◆ Required action: Whenever the word "from" appears in a line of the listing, copy that line.

-*-*-

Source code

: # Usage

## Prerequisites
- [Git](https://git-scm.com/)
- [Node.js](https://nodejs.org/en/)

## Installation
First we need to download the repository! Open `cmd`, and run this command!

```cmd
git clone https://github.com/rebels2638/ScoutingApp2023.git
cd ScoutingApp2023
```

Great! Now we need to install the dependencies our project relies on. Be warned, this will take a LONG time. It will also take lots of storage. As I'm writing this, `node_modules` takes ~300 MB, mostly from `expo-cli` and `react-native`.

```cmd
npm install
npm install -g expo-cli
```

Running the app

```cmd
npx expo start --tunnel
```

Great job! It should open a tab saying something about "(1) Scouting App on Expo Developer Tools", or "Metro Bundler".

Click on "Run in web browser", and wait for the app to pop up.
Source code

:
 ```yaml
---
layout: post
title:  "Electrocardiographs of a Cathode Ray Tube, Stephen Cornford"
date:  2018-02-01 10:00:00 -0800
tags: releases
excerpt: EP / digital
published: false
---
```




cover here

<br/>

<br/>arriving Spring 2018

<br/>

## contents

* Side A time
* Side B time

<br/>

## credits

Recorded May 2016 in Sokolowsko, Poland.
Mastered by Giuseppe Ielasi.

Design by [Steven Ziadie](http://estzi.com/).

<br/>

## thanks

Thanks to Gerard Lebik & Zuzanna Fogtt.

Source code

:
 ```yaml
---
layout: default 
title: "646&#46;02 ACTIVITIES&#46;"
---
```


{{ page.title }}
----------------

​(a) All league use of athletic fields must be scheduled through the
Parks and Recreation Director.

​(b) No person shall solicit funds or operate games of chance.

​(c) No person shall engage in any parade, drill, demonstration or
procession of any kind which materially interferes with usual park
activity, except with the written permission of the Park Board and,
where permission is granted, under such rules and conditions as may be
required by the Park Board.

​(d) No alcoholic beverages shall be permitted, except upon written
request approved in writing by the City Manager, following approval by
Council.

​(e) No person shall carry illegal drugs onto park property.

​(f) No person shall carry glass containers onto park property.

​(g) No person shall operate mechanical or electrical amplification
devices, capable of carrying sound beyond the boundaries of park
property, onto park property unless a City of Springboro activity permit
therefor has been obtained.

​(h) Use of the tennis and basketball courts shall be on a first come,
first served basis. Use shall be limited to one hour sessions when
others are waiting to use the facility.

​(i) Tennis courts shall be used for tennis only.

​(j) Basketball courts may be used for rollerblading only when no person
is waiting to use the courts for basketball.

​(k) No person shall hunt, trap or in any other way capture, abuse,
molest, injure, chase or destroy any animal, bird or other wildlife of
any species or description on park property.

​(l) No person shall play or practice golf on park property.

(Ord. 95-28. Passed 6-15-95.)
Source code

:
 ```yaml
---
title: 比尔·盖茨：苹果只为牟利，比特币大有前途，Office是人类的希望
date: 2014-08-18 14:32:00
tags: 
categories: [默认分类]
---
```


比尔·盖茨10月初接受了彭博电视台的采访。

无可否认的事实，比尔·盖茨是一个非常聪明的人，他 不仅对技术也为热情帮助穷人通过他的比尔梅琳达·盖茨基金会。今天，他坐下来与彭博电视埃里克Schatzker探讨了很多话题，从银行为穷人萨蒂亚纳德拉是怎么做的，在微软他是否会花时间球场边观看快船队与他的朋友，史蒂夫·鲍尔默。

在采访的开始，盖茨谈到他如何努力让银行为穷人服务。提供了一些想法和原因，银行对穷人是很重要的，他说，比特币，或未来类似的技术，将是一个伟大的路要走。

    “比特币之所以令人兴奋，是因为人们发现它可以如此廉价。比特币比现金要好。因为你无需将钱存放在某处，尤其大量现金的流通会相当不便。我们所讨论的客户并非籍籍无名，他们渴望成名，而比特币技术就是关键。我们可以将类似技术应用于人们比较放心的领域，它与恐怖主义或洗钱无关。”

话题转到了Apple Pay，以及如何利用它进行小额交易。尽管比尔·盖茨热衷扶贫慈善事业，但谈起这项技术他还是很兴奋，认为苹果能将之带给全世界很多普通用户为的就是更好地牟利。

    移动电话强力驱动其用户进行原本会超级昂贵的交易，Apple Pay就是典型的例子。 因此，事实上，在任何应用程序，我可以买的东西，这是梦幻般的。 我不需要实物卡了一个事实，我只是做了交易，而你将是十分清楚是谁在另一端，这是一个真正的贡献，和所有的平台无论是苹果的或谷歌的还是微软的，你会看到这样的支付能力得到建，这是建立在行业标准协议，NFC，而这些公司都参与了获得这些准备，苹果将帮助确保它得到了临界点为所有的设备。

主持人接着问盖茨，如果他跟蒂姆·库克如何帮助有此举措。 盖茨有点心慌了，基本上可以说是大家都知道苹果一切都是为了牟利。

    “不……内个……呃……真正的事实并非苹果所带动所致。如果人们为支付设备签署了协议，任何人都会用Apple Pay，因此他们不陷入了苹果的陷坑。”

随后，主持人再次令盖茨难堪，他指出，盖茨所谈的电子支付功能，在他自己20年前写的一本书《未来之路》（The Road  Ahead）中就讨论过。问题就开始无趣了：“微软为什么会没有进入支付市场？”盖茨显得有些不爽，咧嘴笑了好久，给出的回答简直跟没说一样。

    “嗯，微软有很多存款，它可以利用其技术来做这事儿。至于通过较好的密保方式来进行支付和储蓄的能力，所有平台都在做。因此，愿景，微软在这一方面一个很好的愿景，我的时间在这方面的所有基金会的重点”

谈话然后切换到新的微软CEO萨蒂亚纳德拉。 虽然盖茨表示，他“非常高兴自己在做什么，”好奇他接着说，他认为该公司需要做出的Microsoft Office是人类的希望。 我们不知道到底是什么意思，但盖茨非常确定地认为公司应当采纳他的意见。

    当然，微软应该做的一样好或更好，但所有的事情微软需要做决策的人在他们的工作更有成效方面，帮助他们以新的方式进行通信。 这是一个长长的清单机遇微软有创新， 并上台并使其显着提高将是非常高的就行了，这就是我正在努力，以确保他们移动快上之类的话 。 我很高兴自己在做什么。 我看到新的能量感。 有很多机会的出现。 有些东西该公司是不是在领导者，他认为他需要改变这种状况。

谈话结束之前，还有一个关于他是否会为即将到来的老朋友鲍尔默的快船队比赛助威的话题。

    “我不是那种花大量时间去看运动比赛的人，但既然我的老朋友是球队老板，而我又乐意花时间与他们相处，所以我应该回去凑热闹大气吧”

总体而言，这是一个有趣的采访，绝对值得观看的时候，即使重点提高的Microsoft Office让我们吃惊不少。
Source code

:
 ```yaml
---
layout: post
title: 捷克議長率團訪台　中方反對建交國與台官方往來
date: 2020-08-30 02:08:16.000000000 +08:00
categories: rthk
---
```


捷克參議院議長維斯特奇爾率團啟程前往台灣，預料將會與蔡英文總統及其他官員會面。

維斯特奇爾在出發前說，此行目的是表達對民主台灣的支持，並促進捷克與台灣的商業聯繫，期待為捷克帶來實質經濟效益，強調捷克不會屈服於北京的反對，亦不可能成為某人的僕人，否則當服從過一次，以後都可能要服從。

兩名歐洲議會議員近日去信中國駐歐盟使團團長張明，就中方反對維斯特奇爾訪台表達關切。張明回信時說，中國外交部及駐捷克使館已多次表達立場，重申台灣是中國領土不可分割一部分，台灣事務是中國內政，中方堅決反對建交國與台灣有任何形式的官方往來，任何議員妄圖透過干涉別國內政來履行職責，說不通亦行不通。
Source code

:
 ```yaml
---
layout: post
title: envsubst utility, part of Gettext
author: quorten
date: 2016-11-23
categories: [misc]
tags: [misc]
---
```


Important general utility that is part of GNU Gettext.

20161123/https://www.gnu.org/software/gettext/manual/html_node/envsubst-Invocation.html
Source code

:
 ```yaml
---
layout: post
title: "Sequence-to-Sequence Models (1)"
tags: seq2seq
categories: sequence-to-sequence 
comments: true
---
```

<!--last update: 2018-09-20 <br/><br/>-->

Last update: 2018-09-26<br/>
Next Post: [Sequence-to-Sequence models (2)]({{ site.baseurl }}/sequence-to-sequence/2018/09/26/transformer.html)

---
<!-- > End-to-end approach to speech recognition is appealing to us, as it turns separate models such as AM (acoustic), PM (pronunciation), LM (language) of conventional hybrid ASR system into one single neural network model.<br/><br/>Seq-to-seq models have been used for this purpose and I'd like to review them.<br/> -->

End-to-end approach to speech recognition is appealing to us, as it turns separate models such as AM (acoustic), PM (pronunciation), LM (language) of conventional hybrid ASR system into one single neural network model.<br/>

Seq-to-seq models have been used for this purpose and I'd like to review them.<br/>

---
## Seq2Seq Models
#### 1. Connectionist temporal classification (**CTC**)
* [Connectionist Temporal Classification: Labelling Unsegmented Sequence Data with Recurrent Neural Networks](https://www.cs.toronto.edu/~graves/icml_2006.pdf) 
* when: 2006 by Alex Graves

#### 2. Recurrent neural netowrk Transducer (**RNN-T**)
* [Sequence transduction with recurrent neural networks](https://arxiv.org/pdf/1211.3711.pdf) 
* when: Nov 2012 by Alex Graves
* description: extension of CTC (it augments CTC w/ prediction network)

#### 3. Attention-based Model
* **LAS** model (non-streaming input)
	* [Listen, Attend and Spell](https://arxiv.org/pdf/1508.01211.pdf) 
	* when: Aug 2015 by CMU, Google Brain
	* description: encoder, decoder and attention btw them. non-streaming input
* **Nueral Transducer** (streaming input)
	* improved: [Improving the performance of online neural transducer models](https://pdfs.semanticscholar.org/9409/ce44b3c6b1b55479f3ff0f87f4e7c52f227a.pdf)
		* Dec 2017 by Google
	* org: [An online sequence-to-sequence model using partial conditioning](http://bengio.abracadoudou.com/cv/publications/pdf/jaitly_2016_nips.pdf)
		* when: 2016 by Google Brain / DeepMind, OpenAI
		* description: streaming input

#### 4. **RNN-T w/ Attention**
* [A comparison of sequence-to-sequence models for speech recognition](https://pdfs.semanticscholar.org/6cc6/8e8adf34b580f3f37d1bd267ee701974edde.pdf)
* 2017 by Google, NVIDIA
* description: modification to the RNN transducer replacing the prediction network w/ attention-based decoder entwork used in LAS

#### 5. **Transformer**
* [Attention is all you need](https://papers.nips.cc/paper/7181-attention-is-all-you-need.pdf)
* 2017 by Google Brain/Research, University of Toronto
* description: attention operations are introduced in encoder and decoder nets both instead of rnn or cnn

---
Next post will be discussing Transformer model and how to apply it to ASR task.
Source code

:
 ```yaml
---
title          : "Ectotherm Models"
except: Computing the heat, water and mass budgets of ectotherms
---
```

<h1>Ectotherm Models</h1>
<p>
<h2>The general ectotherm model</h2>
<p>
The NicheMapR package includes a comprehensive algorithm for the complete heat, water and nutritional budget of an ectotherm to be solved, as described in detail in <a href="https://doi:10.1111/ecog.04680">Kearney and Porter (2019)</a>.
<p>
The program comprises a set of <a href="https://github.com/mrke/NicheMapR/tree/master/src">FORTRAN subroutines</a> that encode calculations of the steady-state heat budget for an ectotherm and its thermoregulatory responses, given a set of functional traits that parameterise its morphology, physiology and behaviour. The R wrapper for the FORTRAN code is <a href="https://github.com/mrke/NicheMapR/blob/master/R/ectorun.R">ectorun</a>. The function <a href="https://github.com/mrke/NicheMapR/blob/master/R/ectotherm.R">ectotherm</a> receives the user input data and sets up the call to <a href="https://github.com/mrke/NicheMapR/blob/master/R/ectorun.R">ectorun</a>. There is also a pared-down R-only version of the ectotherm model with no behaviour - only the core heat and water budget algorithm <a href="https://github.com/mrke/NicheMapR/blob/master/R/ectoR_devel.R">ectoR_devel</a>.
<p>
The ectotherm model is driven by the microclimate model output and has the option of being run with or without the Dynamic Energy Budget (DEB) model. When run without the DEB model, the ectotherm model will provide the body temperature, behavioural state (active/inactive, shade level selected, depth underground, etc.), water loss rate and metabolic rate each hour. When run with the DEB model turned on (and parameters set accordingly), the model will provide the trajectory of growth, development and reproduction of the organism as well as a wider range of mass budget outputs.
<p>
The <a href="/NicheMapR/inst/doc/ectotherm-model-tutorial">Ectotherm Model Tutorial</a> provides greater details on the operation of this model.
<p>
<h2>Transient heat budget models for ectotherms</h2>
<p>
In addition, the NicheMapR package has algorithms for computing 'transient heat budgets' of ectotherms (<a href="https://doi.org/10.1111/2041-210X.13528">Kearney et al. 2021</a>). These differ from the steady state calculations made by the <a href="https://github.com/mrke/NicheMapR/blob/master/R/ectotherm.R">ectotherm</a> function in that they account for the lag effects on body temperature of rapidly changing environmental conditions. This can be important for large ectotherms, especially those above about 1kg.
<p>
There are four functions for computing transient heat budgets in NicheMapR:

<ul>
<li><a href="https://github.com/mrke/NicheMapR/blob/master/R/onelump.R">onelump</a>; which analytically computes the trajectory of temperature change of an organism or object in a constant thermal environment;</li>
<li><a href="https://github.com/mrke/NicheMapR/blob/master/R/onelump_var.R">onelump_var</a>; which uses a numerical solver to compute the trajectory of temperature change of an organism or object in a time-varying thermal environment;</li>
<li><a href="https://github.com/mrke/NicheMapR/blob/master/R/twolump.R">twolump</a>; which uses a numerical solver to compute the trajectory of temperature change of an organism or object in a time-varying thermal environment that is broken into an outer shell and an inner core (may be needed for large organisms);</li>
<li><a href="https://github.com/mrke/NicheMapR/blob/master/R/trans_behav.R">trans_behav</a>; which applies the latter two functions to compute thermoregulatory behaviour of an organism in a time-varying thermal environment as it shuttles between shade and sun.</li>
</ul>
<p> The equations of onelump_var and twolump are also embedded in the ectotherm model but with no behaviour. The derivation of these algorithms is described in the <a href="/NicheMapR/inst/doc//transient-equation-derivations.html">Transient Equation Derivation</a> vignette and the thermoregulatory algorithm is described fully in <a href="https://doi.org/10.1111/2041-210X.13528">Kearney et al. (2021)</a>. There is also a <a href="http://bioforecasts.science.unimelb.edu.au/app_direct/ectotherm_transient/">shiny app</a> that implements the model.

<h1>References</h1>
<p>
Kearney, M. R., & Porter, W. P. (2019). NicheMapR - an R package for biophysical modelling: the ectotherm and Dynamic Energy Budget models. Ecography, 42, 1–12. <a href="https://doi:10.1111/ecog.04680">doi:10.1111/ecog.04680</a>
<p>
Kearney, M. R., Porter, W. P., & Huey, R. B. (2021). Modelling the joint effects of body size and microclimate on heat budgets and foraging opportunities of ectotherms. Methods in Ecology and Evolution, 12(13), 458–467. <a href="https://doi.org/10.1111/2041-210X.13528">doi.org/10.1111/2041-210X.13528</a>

-*-*-

◆ Output below:
Great! Now we need to install the dependencies our project relies on. Be warned, this will take a LONG time. It will also take lots of storage. As I'm writing this, `node_modules` takes ~300 MB, mostly from `expo-cli` and `react-native`.
In addition, the NicheMapR package has algorithms for computing 'transient heat budgets' of ectotherms (<a href="https://doi.org/10.1111/2041-210X.13528">Kearney et al. 2021</a>). These differ from the steady state calculations made by the <a href="https://github.com/mrke/NicheMapR/blob/master/R/ectotherm.R">ectotherm</a> function in that they account for the lag effects on body temperature of rapidly changing environmental conditions. This can be important for large ectotherms, especially those above about 1kg.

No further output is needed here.